Oumou Sangaré : Je m'engage pour l'Afrique qui souffre

Oumou Sangaré rend visite à des familles en difficulté de Bamako
Oumou Sangaré et de enfants de Bamako /photo magali bergès
Pourquoi avoir créé la Fondation Oumou Sangaré ?
Oumou : Depuis longtemps, je partage ce que je gagne avec ceux qui en ont besoin. J’ai été élevée comme ça : quand j’étais enfant, nous n’avions pas grand-chose ; et pourtant si quelqu’un venait nous rendre visite ou si une voisine se trouvait démunie, ma mère partageait le peu de nourriture présent dans la marmite ! Parfois, elle-même ne mangeait pas…
Dès que j’ai pu rapporter un peu de sous à la maison, j’ai appris à partager à mon tour. Je devais avoir 5 ou 6 ans… quand on a partagé alors qu’on avait peu, on continue quand on gagne mieux sa vie.
Beaucoup de gens sont beaucoup plus riches que moi (même s’ils sont moins célèbres) et pourtant ils parviennent à rester sourds à la misère qui nous entoure. Je me demande comment ils font !
Franchement, en Afrique on voit des personnes dans des situations tellement difficiles qu’il faut avoir un cœur de pierre pour rester insensible.
Malheureusement, au cours de mes voyages, je vois de plus en plus des êtres humains dans des conditions de vie indignes et ceci sur tous les continents. Si nous n’agissons pas maintenant, une partie de l’humanité va vivre comme des animaux tandis qu’une autre partie de la population va continuer à s’enrichir.

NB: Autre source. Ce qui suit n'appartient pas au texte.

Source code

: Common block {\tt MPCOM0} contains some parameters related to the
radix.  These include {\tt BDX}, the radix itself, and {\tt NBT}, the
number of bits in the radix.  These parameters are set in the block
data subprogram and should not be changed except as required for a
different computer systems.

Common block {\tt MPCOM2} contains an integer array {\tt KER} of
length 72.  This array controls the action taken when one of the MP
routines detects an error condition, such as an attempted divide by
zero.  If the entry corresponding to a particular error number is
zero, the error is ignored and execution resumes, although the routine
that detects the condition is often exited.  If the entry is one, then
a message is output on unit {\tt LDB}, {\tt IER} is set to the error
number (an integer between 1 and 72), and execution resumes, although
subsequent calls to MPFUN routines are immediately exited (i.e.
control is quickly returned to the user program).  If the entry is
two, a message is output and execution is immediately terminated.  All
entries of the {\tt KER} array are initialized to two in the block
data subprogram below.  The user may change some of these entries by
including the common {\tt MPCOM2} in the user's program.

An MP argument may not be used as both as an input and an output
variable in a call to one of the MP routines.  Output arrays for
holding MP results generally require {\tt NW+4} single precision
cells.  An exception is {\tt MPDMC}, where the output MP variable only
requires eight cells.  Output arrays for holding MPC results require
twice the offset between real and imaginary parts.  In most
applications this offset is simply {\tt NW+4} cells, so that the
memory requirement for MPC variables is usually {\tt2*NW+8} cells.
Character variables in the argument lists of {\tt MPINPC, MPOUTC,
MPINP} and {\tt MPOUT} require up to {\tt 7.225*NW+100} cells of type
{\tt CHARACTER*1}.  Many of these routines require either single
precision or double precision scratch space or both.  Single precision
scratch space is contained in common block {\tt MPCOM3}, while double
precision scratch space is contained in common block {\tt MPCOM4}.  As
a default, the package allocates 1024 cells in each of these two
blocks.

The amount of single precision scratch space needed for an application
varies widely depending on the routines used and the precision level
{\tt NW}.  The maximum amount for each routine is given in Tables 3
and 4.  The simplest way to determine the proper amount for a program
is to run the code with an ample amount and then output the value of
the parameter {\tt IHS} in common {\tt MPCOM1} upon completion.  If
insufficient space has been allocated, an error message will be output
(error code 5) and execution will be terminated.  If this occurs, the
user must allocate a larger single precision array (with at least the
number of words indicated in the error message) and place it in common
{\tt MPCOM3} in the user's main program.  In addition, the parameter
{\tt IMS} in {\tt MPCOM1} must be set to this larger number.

Mon rôle en tant qu’artiste est d’attirer l’attention sur cette situation scandaleuse. Et de me battre de toutes mes forces pour plus de justice.
 
Mais vous disiez que l’action de charité fait partie de votre éducation, de la vie familiale depuis votre enfance. Pourquoi avoir créé votre Fondation aujourd’hui ?
 
Oumou : C’est un chemin logique. En 2001, je me suis lancée dans les affaires en ouvrant un hôtel restaurant, la « Residence Wassulu », situé sur la route de l’aéroport car les artistes n’ont pas de retraite assurée et que le succès peut s’arrêter du jour au lendemain. Là, j’ai pris goût à créer une entreprise.
Puis j’ai créé la marque de véhicules Oum Sang afin d’accompagner le développement de mon pays, le Mali. A travers cette marque de véhicules, j’ai développé une société de taxis pour permettre à des jeunes sans emploi de trouver un travail tout en donnant à Bamako une compagnie de taxis propres et sûrs.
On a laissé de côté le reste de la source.